AI Chip Center for Emerging Smart Systems, Hong Kong, China.
Sci Adv. 2024 Sep 20;10(38):eadp3710. doi: 10.1126/sciadv.adp3710. Epub 2024 Sep 18.
Memristors have emerged as promising devices for enabling efficient multiply-accumulate (MAC) operations in crossbar arrays, crucial for analog in-memory computing (AiMC). However, variations in memristors and associated circuits can affect the accuracy of analog computing. Typically, this is mitigated by on-chip training, which is challenging for memristors with limited endurance. We present a hardware-software codesign using magnetic tunnel junction (MTJ)-based AiMC off-chip calibration that achieves software accuracy without costly on-chip training. Hardware-wise, MTJ devices exhibit ultralow cycle-to-cycle variations, as experimentally evaluated over 1 million mass-produced devices. Software-wise, leveraging this, we propose an off-chip training method to adjust deep neural network parameters, achieving accurate AiMC inference. We validate this approach with MAC operations, showing improved transfer curve linearity and reduced errors. By emulating large-scale neural network models, our codesigned MTJ-based AiMC closely matches software baseline accuracy and outperforms existing off-chip training methods, highlighting MTJ's potential in AI tasks.
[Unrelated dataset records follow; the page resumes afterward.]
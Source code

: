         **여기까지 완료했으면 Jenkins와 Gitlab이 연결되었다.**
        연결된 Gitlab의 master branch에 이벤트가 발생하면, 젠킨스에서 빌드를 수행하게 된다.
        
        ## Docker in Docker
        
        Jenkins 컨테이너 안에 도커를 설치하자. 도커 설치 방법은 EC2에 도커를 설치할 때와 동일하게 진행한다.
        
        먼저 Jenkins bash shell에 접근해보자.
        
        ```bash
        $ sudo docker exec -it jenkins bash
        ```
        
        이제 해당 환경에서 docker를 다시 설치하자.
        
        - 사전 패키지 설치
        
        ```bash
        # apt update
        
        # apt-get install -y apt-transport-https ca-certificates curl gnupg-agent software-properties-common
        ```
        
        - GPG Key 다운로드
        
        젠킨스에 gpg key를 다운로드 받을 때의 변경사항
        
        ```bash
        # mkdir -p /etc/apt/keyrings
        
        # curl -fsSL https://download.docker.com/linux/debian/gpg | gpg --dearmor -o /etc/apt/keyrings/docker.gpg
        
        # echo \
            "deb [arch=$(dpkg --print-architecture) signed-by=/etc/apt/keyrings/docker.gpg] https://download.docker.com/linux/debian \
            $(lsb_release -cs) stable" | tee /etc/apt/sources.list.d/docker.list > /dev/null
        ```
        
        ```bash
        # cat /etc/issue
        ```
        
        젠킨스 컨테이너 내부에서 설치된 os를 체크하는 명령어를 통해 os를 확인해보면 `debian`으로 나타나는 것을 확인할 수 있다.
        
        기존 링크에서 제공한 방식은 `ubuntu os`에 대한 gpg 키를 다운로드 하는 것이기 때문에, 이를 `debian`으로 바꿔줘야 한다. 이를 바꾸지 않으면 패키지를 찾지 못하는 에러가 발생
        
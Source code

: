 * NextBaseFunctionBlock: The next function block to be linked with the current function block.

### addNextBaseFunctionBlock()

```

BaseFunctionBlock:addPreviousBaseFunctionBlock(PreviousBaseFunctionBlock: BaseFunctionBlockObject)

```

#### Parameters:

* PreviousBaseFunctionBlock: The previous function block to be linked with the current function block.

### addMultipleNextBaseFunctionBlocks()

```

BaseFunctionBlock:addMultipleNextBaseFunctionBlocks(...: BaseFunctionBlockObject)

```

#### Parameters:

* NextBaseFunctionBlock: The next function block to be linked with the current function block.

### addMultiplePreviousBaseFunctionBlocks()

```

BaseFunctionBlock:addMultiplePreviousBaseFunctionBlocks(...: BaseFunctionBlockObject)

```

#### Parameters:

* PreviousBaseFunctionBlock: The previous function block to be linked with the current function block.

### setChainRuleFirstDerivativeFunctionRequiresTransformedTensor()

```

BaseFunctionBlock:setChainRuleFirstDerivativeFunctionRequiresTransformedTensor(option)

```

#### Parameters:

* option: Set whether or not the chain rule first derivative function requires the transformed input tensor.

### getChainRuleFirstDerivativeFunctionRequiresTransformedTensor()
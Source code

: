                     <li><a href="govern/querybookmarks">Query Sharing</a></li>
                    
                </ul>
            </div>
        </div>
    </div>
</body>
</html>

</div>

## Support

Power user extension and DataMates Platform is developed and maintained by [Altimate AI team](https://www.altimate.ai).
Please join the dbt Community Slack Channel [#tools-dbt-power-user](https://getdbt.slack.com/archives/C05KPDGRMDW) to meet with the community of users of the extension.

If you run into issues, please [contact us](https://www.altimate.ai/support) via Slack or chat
忆阻器已成为在交叉阵列中实现高效乘法累加(MAC)运算的有前途的器件,这对于模拟内存计算(AiMC)至关重要。然而,忆阻器及其相关电路的变化会影响模拟计算的准确性。通常,这通过片上训练来缓解,这对于耐久性有限的忆阻器来说具有挑战性。我们提出了一种基于磁隧道结(MTJ)的AiMC片外校准的硬件-软件协同设计方法,该方法无需昂贵的片上训练即可实现软件精度。在硬件方面,通过对超过100万个量产器件进行实验评估,MTJ器件表现出超低的周期间变化。在软件方面,利用这一点,我们提出了一种片外训练方法来调整深度神经网络参数,实现准确的AiMC推理。我们通过MAC运算验证了这种方法,显示出改进的传输曲线线性度和减少的误差。通过模拟大规模神经网络模型,我们基于MTJ的协同设计AiMC与软件基线精度紧密匹配,并且优于现有的片外训练方法,突出了MTJ在人工智能任务中的潜力。